Il Processo (1925), così come Il Castello (1926) e America (1927), sono romanzi usciti dopo la morte dello scrittore (1924), anche se nel testamento letterario dello scrittore, affidato all’amico Max Brod, veniva chiesto di bruciarli. Tutti e tre questi romanzi sono rimasti incompiuti

Il Processo di Franz Kafka uscito postumo (1925), narra la storia di Josef K. impiegato bancario che sarà accusato di un reato non specificato. L’interna vicenda ruota attorno a questa accusa e vedrà il protagonista cercare in tutti i modi di essere assolto. Le ambientazioni in cui vedremo muoversi il protagonista sono luoghi chiusi, oscuri e con un’aria irrespirabile, (come l’aula del tribunale, i solai sparsi per la città dove si trovano le cancellerie del tribunale, la stanza dell’avvocato e lo studio del pittore) in più di un’occasione il protagonista si sentirà schiacciato da questi ambienti lugubri.

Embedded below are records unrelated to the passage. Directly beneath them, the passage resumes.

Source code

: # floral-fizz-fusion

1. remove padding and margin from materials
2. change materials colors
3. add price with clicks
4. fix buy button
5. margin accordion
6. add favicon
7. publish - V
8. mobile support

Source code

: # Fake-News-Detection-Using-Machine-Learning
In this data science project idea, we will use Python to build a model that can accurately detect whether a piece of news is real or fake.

Inizialmente Josef K. non si occuperà troppo del processo ritenendolo futile, infatti continuerà a svolgere le sue attività sia lavorative che sociali. Con lo svilupparsi della trama vedremo il protagonista sempre più preso dal Processo, dopo l’incontro con suo zio, che è venuto a sapere di questo processo a carico del nipote, K. incontrerà l’avvocato (Huld) che lo aiuterà nella causa. Dall’avvocato come da altri personaggi tra cui il pittore Titorelli, il protagonista si recherà per ricevere aiuto e consigli sulla sua causa, ma le lunghe digressioni, con questi personaggi, che dovrebbero fare chiarezza sulle procedure del tribunale, lasciano sempre, sia al lettore che al protagonista, un senso di frustrazione; infatti nonostante nel dialogo con l’avvocato e il pittore venga dimostrato che ogni stranezza della causa ha una spiegazione, nulla viene realmente chiarito, così la logica è costretta a girare a vuoto.
Il protagonista, assieme al lettore, si perderà all’interno di questo processo, che diventerà la sua unica preoccupazione.

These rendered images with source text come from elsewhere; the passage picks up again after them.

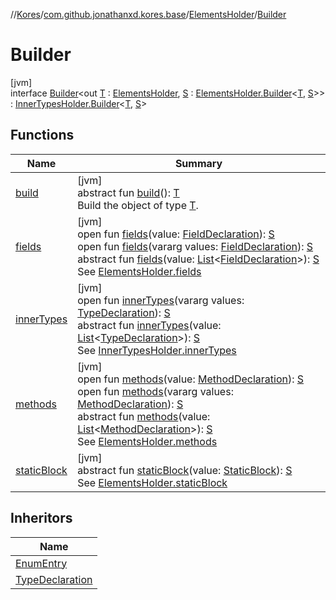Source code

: //[Kores](../../../../index.md)/[com.github.jonathanxd.kores.base](../../index.md)/[ElementsHolder](../index.md)/[Builder](index.md)

# Builder

[jvm]\
interface [Builder](index.md)<out [T](index.md) : [ElementsHolder](../index.md), [S](index.md) : [ElementsHolder.Builder](index.md)<[T](index.md), [S](index.md)>> : [InnerTypesHolder.Builder](../../-inner-types-holder/-builder/index.md)<[T](index.md), [S](index.md)>

## Functions

| Name | Summary |
|---|---|
| [build](../../../com.github.jonathanxd.kores.builder/-builder/build.md) | [jvm]<br>abstract fun [build](../../../com.github.jonathanxd.kores.builder/-builder/build.md)(): [T](index.md)<br>Build the object of type [T](../../../com.github.jonathanxd.kores.builder/-builder/index.md). |
| [fields](fields.md) | [jvm]<br>open fun [fields](fields.md)(value: [FieldDeclaration](../../-field-declaration/index.md)): [S](index.md)<br>open fun [fields](fields.md)(vararg values: [FieldDeclaration](../../-field-declaration/index.md)): [S](index.md)<br>abstract fun [fields](fields.md)(value: [List](https://kotlinlang.org/api/latest/jvm/stdlib/kotlin.collections/-list/index.html)<[FieldDeclaration](../../-field-declaration/index.md)>): [S](index.md)<br>See [ElementsHolder.fields](../fields.md) |
| [innerTypes](../../-inner-types-holder/-builder/inner-types.md) | [jvm]<br>open fun [innerTypes](../../-inner-types-holder/-builder/inner-types.md)(vararg values: [TypeDeclaration](../../-type-declaration/index.md)): [S](index.md)<br>abstract fun [innerTypes](../../-inner-types-holder/-builder/inner-types.md)(value: [List](https://kotlinlang.org/api/latest/jvm/stdlib/kotlin.collections/-list/index.html)<[TypeDeclaration](../../-type-declaration/index.md)>): [S](index.md)<br>See [InnerTypesHolder.innerTypes](../../-inner-types-holder/inner-types.md) |
| [methods](methods.md) | [jvm]<br>open fun [methods](methods.md)(value: [MethodDeclaration](../../-method-declaration/index.md)): [S](index.md)<br>open fun [methods](methods.md)(vararg values: [MethodDeclaration](../../-method-declaration/index.md)): [S](index.md)<br>abstract fun [methods](methods.md)(value: [List](https://kotlinlang.org/api/latest/jvm/stdlib/kotlin.collections/-list/index.html)<[MethodDeclaration](../../-method-declaration/index.md)>): [S](index.md)<br>See [ElementsHolder.methods](../methods.md) |
| [staticBlock](static-block.md) | [jvm]<br>abstract fun [staticBlock](static-block.md)(value: [StaticBlock](../../-static-block/index.md)): [S](index.md)<br>See [ElementsHolder.staticBlock](../static-block.md) |

## Inheritors

| Name |
|---|
| [EnumEntry](../../-enum-entry/-builder/index.md) |
| [TypeDeclaration](../../-type-declaration/-builder/index.md) |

Si resta così bloccati e perduti nell’insieme di questi avvenimenti naturali per il protagonista, ma assurdi per il lettore. Questo è il punto di forza di questa storia, tutto ciò che succede dall’accusa mai specificata contro Josef K., ai dialoghi con i personaggi, fino al finale risulta essere tratto con una naturale assurdità.
Per catturare così il lettore Kafka sperimenta l’assenza di un narratore, difatti non ci sarà all’interno del romanzo nessun intervento chiarificatore da parte dello scrittore. Infatti il narratore è il protagonista stesso, tutto quello che succede viene descritto dal punto di vista di Josef K., di conseguenza il lettore non sa e non vede più di quello che sa e vede il protagonista. Ed è grazie a questa tecnica che i testi di Kafka hanno una costante capacità di turbamento sul lettore, che si sente accerchiato e schiacciato, come K.
In definitiva è un romanzo che consiglio, ha un stile piacevole e scorrevole e tutto è continuamente avvolto nell’incertezza, che fa sembrare tutto naturalmente assurdo. Non cercherò di dare una spiegazione delle intenzioni dell’autore, ci sono molte interpretazioni, che vanno dal senso di colpa dell’uomo ad una denuncia sociale, ma Kafka ha un utilizzato un simbolo ed i simboli molto spesso vanno oltre quello che uno scrittore si è prefissato.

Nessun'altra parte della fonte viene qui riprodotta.